Filter the listing below down to the lines holding the word "BaseServiceTorSettings", and copy those lines.

Records shown
■ ■ ■ ■ ■ ■ ■
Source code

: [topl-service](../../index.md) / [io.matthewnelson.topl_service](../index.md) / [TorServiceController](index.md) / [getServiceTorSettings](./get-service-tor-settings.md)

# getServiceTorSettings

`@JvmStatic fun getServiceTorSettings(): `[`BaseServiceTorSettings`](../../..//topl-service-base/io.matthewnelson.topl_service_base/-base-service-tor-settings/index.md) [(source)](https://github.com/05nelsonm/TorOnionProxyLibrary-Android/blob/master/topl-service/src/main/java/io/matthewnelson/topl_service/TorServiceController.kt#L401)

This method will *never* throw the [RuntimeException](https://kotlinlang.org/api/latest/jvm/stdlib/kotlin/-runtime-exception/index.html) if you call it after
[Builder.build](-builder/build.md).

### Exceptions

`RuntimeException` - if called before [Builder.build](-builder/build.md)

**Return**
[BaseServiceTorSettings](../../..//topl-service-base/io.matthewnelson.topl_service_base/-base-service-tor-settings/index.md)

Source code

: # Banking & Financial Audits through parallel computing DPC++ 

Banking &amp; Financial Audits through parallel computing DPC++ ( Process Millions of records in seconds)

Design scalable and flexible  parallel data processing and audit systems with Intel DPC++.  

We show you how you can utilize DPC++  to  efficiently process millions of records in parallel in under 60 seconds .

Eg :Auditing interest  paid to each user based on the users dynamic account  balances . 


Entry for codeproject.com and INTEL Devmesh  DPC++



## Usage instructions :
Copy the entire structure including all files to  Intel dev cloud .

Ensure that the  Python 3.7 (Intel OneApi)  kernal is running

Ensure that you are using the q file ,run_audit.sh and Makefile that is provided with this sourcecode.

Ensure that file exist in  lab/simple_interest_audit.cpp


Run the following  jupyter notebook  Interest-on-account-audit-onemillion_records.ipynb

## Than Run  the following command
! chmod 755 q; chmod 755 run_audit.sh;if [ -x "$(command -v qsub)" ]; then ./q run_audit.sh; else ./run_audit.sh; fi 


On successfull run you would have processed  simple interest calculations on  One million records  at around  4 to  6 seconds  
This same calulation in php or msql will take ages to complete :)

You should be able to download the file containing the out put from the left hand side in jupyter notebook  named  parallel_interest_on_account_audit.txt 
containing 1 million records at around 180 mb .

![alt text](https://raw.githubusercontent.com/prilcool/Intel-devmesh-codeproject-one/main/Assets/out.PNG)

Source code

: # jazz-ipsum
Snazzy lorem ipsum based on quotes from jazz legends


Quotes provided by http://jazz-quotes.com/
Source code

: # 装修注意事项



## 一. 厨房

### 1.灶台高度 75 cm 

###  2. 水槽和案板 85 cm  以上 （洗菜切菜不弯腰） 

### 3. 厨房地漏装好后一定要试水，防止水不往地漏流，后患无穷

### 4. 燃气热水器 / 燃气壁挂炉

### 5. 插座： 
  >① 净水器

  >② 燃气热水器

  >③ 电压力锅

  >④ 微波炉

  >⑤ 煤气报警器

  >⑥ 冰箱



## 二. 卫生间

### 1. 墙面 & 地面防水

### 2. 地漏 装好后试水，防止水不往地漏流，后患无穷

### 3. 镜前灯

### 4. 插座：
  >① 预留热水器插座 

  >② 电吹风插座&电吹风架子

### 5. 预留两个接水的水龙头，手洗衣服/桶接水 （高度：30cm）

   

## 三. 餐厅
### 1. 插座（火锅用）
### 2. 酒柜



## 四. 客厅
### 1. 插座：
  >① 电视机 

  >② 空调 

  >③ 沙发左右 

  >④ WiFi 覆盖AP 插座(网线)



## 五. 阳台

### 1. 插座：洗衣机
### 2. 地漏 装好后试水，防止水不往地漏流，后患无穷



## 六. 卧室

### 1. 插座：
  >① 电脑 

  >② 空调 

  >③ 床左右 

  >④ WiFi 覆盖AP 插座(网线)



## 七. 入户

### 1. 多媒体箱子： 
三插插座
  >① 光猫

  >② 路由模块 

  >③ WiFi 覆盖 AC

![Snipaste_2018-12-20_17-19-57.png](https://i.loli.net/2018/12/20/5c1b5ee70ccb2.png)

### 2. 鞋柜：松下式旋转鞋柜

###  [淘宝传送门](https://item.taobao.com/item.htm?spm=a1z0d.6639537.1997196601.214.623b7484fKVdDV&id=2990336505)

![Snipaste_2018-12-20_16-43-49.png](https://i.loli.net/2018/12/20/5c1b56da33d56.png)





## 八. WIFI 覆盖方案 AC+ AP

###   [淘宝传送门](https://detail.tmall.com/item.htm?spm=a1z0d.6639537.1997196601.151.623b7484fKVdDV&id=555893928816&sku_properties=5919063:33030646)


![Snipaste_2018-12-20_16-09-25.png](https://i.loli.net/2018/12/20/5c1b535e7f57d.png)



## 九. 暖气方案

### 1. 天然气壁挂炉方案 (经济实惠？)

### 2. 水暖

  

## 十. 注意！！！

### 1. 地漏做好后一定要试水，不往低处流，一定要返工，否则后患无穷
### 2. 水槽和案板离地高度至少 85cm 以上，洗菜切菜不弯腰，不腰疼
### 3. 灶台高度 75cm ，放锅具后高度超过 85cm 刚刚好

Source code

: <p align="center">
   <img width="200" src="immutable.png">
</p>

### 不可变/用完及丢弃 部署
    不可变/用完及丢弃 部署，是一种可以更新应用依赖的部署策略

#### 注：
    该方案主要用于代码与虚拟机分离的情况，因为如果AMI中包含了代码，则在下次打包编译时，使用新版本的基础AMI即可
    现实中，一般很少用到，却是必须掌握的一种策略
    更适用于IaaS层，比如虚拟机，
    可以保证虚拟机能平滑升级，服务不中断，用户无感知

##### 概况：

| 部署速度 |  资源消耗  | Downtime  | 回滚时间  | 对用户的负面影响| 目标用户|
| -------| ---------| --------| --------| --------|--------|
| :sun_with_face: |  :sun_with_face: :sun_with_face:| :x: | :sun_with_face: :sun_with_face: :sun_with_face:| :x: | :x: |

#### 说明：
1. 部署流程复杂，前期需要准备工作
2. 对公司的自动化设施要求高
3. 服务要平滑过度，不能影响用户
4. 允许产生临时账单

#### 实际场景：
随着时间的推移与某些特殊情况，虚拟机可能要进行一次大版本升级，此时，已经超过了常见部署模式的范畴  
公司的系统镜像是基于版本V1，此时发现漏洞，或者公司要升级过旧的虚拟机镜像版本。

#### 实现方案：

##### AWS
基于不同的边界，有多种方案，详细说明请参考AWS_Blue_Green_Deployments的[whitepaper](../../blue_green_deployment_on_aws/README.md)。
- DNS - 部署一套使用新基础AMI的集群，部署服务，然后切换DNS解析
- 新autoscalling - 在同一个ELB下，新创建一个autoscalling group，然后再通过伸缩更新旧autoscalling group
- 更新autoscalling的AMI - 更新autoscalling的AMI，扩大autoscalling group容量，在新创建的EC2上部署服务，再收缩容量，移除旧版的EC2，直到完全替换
■ ■ ■ ■ ■ ■ ■
Answer below
`@JvmStatic fun getServiceTorSettings(): `[`BaseServiceTorSettings`](../../..//topl-service-base/io.matthewnelson.topl_service_base/-base-service-tor-settings/index.md) [(source)](https://github.com/05nelsonm/TorOnionProxyLibrary-Android/blob/master/topl-service/src/main/java/io/matthewnelson/topl_service/TorServiceController.kt#L401)
[BaseServiceTorSettings](../../..//topl-service-base/io.matthewnelson.topl_service_base/-base-service-tor-settings/index.md)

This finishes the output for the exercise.